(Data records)
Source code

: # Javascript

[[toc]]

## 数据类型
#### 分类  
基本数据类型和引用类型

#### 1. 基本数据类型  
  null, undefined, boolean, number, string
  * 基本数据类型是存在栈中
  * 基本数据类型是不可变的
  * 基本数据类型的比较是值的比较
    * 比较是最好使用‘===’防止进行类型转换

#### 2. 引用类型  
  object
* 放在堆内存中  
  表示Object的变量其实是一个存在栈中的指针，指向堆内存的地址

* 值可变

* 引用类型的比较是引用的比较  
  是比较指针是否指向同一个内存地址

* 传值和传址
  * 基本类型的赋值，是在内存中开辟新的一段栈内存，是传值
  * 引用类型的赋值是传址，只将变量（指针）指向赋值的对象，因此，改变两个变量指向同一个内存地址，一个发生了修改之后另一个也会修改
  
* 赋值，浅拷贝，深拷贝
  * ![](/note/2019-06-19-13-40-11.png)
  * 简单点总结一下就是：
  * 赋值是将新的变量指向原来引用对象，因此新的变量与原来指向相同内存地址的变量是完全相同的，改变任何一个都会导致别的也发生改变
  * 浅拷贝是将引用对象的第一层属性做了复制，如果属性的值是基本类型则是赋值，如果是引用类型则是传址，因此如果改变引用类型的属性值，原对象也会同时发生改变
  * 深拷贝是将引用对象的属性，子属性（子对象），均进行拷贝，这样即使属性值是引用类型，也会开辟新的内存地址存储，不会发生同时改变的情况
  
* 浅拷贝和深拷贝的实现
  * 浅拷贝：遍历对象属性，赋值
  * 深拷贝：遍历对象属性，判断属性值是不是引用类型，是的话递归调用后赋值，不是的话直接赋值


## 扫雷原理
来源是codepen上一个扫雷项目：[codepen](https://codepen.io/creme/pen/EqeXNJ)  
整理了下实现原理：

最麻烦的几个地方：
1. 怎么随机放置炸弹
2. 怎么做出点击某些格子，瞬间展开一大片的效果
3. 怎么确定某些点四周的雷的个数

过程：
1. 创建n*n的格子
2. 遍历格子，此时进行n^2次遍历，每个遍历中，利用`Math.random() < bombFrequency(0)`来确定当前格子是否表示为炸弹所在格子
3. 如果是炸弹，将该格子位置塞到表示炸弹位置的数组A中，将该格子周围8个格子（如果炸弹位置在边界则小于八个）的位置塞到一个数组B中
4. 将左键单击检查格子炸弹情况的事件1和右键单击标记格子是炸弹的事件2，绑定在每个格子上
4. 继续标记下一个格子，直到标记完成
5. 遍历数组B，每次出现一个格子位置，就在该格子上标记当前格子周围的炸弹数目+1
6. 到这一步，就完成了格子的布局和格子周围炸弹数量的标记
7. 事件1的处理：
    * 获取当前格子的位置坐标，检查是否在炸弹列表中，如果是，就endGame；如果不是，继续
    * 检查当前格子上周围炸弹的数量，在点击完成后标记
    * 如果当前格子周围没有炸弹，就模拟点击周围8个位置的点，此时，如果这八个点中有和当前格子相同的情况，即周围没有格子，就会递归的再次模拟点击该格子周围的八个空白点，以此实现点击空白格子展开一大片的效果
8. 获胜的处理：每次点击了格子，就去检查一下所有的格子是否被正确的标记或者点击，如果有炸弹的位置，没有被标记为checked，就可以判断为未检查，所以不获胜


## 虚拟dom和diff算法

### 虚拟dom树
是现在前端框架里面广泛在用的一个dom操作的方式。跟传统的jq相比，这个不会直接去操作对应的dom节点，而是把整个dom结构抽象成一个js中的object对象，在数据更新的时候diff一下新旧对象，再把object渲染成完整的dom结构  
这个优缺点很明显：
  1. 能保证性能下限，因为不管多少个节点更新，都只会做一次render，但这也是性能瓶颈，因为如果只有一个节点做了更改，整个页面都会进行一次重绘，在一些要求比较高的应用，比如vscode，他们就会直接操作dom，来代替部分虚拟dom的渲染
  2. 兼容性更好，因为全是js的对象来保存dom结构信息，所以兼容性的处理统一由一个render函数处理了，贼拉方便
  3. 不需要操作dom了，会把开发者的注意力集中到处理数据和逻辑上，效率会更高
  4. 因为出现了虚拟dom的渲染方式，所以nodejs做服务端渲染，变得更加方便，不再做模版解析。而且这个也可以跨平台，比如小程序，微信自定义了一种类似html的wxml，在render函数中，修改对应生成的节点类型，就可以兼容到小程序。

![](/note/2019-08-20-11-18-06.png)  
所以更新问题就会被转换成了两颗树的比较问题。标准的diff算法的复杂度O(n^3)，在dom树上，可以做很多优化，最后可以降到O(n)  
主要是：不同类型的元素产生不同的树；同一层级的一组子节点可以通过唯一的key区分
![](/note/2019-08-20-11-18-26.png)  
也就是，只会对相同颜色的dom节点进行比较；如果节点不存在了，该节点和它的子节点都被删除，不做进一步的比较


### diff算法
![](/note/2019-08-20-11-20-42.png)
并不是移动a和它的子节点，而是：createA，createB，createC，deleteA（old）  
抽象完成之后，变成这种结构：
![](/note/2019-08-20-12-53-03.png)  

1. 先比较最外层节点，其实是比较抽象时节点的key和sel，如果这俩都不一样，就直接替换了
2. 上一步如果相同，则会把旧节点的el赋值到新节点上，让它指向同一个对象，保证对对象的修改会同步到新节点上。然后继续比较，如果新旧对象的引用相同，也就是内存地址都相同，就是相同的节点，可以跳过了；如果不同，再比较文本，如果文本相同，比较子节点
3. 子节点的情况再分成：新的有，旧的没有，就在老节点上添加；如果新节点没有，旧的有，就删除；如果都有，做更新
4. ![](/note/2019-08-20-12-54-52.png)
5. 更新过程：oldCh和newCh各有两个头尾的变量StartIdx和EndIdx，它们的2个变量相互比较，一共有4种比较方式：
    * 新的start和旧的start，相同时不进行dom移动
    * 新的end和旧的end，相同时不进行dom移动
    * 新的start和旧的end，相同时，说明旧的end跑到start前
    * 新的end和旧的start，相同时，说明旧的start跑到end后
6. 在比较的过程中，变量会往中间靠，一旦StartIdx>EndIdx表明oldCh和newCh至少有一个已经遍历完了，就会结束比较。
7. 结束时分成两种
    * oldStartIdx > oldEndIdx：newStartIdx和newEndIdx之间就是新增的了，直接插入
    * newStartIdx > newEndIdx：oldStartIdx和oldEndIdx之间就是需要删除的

## [PROBLEM DESCRIPTION]
Once you have read the records above, write them out again exactly.

## [EXPECTED ANSWER]
Source code

: # Javascript

[[toc]]

## 数据类型
#### 分类  
基本数据类型和引用类型

#### 1. 基本数据类型  
  null, undefined, boolean, number, string
  * 基本数据类型是存在栈中
  * 基本数据类型是不可变的
  * 基本数据类型的比较是值的比较
    * 比较是最好使用‘===’防止进行类型转换

#### 2. 引用类型  
  object
* 放在堆内存中  
  表示Object的变量其实是一个存在栈中的指针，指向堆内存的地址

* 值可变

* 引用类型的比较是引用的比较  
  是比较指针是否指向同一个内存地址

* 传值和传址
  * 基本类型的赋值，是在内存中开辟新的一段栈内存，是传值
  * 引用类型的赋值是传址，只将变量（指针）指向赋值的对象，因此，改变两个变量指向同一个内存地址，一个发生了修改之后另一个也会修改
  
* 赋值，浅拷贝，深拷贝
  * ![](/note/2019-06-19-13-40-11.png)
  * 简单点总结一下就是：
  * 赋值是将新的变量指向原来引用对象，因此新的变量与原来指向相同内存地址的变量是完全相同的，改变任何一个都会导致别的也发生改变
  * 浅拷贝是将引用对象的第一层属性做了复制，如果属性的值是基本类型则是赋值，如果是引用类型则是传址，因此如果改变引用类型的属性值，原对象也会同时发生改变
  * 深拷贝是将引用对象的属性，子属性（子对象），均进行拷贝，这样即使属性值是引用类型，也会开辟新的内存地址存储，不会发生同时改变的情况
  
* 浅拷贝和深拷贝的实现
  * 浅拷贝：遍历对象属性，赋值
  * 深拷贝：遍历对象属性，判断属性值是不是引用类型，是的话递归调用后赋值，不是的话直接赋值


## 扫雷原理
来源是codepen上一个扫雷项目：[codepen](https://codepen.io/creme/pen/EqeXNJ)  
整理了下实现原理：

最麻烦的几个地方：
1. 怎么随机放置炸弹
2. 怎么做出点击某些格子，瞬间展开一大片的效果
3. 怎么确定某些点四周的雷的个数

过程：
1. 创建n*n的格子
2. 遍历格子，此时进行n^2次遍历，每个遍历中，利用`Math.random() < bombFrequency(0)`来确定当前格子是否表示为炸弹所在格子
3. 如果是炸弹，将该格子位置塞到表示炸弹位置的数组A中，将该格子周围8个格子（如果炸弹位置在边界则小于八个）的位置塞到一个数组B中
4. 将左键单击检查格子炸弹情况的事件1和右键单击标记格子是炸弹的事件2，绑定在每个格子上
4. 继续标记下一个格子，直到标记完成
5. 遍历数组B，每次出现一个格子位置，就在该格子上标记当前格子周围的炸弹数目+1
6. 到这一步，就完成了格子的布局和格子周围炸弹数量的标记
7. 事件1的处理：
    * 获取当前格子的位置坐标，检查是否在炸弹列表中，如果是，就endGame；如果不是，继续
    * 检查当前格子上周围炸弹的数量，在点击完成后标记
    * 如果当前格子周围没有炸弹，就模拟点击周围8个位置的点，此时，如果这八个点中有和当前格子相同的情况，即周围没有格子，就会递归的再次模拟点击该格子周围的八个空白点，以此实现点击空白格子展开一大片的效果
8. 获胜的处理：每次点击了格子，就去检查一下所有的格子是否被正确的标记或者点击，如果有炸弹的位置，没有被标记为checked，就可以判断为未检查，所以不获胜


## 虚拟dom和diff算法

### 虚拟dom树
是现在前端框架里面广泛在用的一个dom操作的方式。跟传统的jq相比，这个不会直接去操作对应的dom节点，而是把整个dom结构抽象成一个js中的object对象，在数据更新的时候diff一下新旧对象，再把object渲染成完整的dom结构  
这个优缺点很明显：
  1. 能保证性能下限，因为不管多少个节点更新，都只会做一次render，但这也是性能瓶颈，因为如果只有一个节点做了更改，整个页面都会进行一次重绘，在一些要求比较高的应用，比如vscode，他们就会直接操作dom，来代替部分虚拟dom的渲染
  2. 兼容性更好，因为全是js的对象来保存dom结构信息，所以兼容性的处理统一由一个render函数处理了，贼拉方便
  3. 不需要操作dom了，会把开发者的注意力集中到处理数据和逻辑上，效率会更高
  4. 因为出现了虚拟dom的渲染方式，所以nodejs做服务端渲染，变得更加方便，不再做模版解析。而且这个也可以跨平台，比如小程序，微信自定义了一种类似html的wxml，在render函数中，修改对应生成的节点类型，就可以兼容到小程序。

![](/note/2019-08-20-11-18-06.png)  
所以更新问题就会被转换成了两颗树的比较问题。标准的diff算法的复杂度O(n^3)，在dom树上，可以做很多优化，最后可以降到O(n)  
主要是：不同类型的元素产生不同的树；同一层级的一组子节点可以通过唯一的key区分
![](/note/2019-08-20-11-18-26.png)  
也就是，只会对相同颜色的dom节点进行比较；如果节点不存在了，该节点和它的子节点都被删除，不做进一步的比较


### diff算法
![](/note/2019-08-20-11-20-42.png)
并不是移动a和它的子节点，而是：createA，createB，createC，deleteA（old）  
抽象完成之后，变成这种结构：
![](/note/2019-08-20-12-53-03.png)  

1. 先比较最外层节点，其实是比较抽象时节点的key和sel，如果这俩都不一样，就直接替换了
2. 上一步如果相同，则会把旧节点的el赋值到新节点上，让它指向同一个对象，保证对对象的修改会同步到新节点上。然后继续比较，如果新旧对象的引用相同，也就是内存地址都相同，就是相同的节点，可以跳过了；如果不同，再比较文本，如果文本相同，比较子节点
3. 子节点的情况再分成：新的有，旧的没有，就在老节点上添加；如果新节点没有，旧的有，就删除；如果都有，做更新
4. ![](/note/2019-08-20-12-54-52.png)
5. 更新过程：oldCh和newCh各有两个头尾的变量StartIdx和EndIdx，它们的2个变量相互比较，一共有4种比较方式：
    * 新的start和旧的start，相同时不进行dom移动
    * 新的end和旧的end，相同时不进行dom移动
    * 新的start和旧的end，相同时，说明旧的end跑到start前
    * 新的end和旧的start，相同时，说明旧的start跑到end后
6. 在比较的过程中，变量会往中间靠，一旦StartIdx>EndIdx表明oldCh和newCh至少有一个已经遍历完了，就会结束比较。
7. 结束时分成两种
    * oldStartIdx > oldEndIdx：newStartIdx和newEndIdx之间就是新增的了，直接插入
    * newStartIdx > newEndIdx：oldStartIdx和oldEndIdx之间就是需要删除的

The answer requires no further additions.